Wednesday, June 18, 2014

The Kurd is the Word










Kurdiah-occupied area generated by C.I.A. (1992)
The Times reported on Robert Kagan’s New Republic piece, “Superpowers Don’t Get to Retire” (5/26/14), (“Events in Iraq Open Door for Interventionist Revival, Historian Says” NYT, 6/15/14). The New Republic cover story has struck a chord, with ISIS on the outskirts of Baghdad. The Times commented “To Mr. Kagan, American action to stop the militants is imperative, but a continued military presence in Iraq and action in Syria would have avert the crisis. ‘It’s striking how two policies driven by the same desire to avoid the use of a military are now converging to create this burgeoning disaster,’ Mr. Kagan said in an interview.” But hindsight is always 20/20 and who is to say that the presence of US troops would have turned out to be anything more than an embarrassment, as it has been in Afghanistan, where all gains seem to be Pyrrhic and where the American military’s struggle against the Taliban can only be described as Sisyphean? Yes today everyone is crying for more troops and more bombs, but when we supplied troops and bombs and were getting no leverage in reforming al-Maliki’s partisan politics there was an outcry for an end to a struggle which was costing the US both lives and money. Have we forgotten the lesson of Vietnam? Every time we consider the use of force we seem to be on the event horizon of the black hole of interventionism.
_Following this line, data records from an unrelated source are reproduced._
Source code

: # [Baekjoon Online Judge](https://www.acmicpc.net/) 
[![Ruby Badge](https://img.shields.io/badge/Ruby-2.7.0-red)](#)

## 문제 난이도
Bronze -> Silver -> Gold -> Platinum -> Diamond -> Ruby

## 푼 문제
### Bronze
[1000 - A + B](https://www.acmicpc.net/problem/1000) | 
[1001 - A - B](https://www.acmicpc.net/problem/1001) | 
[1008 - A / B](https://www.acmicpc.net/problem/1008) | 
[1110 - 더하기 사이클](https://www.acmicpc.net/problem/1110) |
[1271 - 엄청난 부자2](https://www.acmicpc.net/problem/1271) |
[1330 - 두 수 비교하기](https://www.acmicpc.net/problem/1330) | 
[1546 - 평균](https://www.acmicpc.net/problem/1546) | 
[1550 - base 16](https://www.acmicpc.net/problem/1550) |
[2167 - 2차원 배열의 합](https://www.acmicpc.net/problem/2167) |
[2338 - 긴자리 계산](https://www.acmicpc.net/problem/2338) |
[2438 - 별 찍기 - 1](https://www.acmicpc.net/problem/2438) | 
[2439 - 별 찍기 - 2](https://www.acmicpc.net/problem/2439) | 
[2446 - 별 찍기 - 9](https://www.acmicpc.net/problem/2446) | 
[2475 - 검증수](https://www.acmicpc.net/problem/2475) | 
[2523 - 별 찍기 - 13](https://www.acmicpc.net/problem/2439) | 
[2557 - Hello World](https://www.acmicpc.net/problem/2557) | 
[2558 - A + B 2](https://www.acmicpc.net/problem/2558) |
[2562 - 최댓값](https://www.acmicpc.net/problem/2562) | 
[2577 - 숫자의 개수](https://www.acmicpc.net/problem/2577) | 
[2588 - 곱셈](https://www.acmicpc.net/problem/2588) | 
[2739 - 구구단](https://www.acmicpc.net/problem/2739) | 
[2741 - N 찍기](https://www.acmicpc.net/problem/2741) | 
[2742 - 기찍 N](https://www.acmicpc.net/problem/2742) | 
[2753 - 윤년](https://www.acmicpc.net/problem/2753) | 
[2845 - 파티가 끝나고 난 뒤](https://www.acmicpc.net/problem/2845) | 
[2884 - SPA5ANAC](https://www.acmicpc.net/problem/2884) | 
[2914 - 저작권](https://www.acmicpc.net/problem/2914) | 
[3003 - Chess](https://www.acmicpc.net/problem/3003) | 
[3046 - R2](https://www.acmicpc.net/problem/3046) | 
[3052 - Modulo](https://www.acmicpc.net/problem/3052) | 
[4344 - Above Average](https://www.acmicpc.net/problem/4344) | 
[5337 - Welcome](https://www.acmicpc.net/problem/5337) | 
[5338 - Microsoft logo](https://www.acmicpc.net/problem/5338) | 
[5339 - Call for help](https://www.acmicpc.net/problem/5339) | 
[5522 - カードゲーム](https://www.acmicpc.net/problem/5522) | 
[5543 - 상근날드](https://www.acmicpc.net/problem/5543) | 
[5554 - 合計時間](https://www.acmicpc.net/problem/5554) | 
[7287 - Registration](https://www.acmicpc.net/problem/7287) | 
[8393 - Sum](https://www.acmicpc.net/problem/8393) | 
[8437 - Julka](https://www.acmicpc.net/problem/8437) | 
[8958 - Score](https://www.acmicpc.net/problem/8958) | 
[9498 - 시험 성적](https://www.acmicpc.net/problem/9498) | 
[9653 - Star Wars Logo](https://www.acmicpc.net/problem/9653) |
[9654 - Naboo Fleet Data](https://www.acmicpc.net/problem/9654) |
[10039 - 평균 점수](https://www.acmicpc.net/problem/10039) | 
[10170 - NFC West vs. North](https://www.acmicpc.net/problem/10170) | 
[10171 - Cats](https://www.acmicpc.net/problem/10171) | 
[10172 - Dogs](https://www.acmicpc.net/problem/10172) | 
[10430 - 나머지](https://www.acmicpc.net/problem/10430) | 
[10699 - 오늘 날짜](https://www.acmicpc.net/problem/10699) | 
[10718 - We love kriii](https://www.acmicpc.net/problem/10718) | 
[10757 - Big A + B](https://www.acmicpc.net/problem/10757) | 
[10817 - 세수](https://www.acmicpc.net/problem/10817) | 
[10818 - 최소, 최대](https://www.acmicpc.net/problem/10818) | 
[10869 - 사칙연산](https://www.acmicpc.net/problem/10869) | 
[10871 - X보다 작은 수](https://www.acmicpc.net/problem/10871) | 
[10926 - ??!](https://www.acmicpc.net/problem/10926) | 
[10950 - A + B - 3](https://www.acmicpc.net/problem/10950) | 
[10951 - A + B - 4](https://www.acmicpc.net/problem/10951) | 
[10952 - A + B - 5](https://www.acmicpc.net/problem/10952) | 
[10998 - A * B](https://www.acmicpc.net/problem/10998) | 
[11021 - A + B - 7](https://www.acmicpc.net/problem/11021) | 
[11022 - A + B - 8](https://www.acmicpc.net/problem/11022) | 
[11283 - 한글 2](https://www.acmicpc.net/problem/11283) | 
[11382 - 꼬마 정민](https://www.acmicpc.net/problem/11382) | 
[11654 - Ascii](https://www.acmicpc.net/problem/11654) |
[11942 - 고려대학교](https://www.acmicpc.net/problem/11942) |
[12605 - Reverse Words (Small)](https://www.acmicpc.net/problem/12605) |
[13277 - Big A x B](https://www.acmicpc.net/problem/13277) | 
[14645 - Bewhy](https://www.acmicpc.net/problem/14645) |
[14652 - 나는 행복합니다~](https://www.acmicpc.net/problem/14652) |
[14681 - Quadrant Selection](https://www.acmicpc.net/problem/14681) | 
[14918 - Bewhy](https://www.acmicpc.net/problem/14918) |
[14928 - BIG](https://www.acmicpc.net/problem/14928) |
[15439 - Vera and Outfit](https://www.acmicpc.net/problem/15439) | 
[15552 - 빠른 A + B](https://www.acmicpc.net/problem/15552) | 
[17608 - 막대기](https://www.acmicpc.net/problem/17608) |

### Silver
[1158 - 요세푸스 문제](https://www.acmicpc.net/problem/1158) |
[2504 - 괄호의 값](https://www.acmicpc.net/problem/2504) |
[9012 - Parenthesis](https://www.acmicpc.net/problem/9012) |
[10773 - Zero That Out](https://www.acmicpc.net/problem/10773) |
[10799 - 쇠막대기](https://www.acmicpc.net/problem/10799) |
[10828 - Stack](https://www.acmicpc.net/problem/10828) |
The US is out of touch and our real weakness is intelligence. It’s as true now as it was back in 9/11. The lack of intelligence concerning the latest ISIS surge is what the real problem seems to be and it’s truly confounding. Is a Johnny-come- lately employing airstrikes and drones going to weaken the impact of the writing of Sayyid Qutb the ideologist of pan-Islamism? What’s needed is not force, but thought. In this case clandestine intelligence, the kind that had proven so deadly to US Foreign policy in the overthrow of Mossadegh in l952, might be turned to our advantage if we place our bets on the right horse--and that horse might very well be Iraqi Kurdistan.